SOURCE DATA
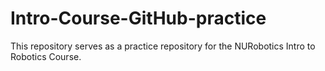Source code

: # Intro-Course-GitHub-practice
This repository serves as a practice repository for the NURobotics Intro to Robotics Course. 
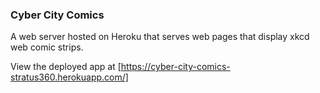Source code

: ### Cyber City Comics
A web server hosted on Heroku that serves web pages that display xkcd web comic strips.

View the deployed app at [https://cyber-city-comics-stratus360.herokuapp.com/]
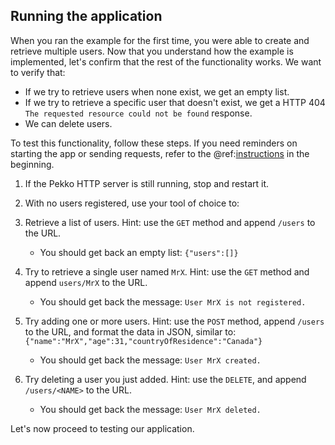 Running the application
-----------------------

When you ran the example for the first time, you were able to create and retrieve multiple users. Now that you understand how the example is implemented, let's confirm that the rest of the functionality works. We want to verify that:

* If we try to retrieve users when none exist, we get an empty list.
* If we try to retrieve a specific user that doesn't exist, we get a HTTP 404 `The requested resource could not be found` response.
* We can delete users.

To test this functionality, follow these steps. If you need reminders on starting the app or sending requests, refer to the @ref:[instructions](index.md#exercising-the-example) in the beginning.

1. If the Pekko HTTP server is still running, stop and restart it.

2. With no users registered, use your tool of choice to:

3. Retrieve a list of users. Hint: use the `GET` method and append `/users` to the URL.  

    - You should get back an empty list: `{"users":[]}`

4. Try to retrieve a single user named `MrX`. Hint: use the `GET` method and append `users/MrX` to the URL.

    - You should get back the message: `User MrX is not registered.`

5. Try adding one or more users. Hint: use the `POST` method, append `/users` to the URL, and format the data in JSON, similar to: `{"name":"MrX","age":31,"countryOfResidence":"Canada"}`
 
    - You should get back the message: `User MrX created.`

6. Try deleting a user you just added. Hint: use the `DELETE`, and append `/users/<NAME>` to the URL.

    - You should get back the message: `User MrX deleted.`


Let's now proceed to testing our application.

...

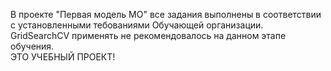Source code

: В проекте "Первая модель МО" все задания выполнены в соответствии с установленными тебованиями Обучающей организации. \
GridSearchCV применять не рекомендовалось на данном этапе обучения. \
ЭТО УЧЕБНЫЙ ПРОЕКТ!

--

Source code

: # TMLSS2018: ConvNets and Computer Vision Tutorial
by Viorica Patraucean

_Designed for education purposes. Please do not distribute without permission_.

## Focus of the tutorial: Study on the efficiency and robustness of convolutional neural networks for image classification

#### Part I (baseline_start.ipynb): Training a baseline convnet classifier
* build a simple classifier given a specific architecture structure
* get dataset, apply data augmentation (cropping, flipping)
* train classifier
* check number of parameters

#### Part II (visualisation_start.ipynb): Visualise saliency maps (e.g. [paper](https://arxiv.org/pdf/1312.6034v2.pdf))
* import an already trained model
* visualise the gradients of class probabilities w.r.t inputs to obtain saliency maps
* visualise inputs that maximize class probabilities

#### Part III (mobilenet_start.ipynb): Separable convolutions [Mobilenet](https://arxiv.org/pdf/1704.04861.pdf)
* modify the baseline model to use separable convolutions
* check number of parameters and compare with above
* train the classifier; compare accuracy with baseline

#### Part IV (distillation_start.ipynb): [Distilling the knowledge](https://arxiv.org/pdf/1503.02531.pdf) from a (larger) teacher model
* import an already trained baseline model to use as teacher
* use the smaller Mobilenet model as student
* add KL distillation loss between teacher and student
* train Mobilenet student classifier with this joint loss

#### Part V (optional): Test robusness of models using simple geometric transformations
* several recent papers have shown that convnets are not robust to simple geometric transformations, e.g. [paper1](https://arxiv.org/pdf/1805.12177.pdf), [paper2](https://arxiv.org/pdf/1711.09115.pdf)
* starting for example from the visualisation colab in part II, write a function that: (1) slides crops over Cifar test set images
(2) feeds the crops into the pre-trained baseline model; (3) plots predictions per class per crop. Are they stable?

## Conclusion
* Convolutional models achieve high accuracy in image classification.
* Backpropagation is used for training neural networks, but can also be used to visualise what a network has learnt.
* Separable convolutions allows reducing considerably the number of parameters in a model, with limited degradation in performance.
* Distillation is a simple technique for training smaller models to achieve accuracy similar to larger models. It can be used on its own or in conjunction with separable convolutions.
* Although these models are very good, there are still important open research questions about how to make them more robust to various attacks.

WORK INSTRUCTION
What you return should be exactly the lines above, starting at the one with "use as teacher" and ending at the one with "(2) feeds the", and nothing else.

THE COMPLETED TASK
* import an already trained baseline model to use as teacher
* use the smaller Mobilenet model as student
* add KL distillation loss between teacher and student
* train Mobilenet student classifier with this joint loss

#### Part V (optional): Test robusness of models using simple geometric transformations
* several recent papers have shown that convnets are not robust to simple geometric transformations, e.g. [paper1](https://arxiv.org/pdf/1805.12177.pdf), [paper2](https://arxiv.org/pdf/1711.09115.pdf)
* starting for example from the visualisation colab in part II, write a function that: (1) slides crops over Cifar test set images
(2) feeds the crops into the pre-trained baseline model; (3) plots predictions per class per crop. Are they stable?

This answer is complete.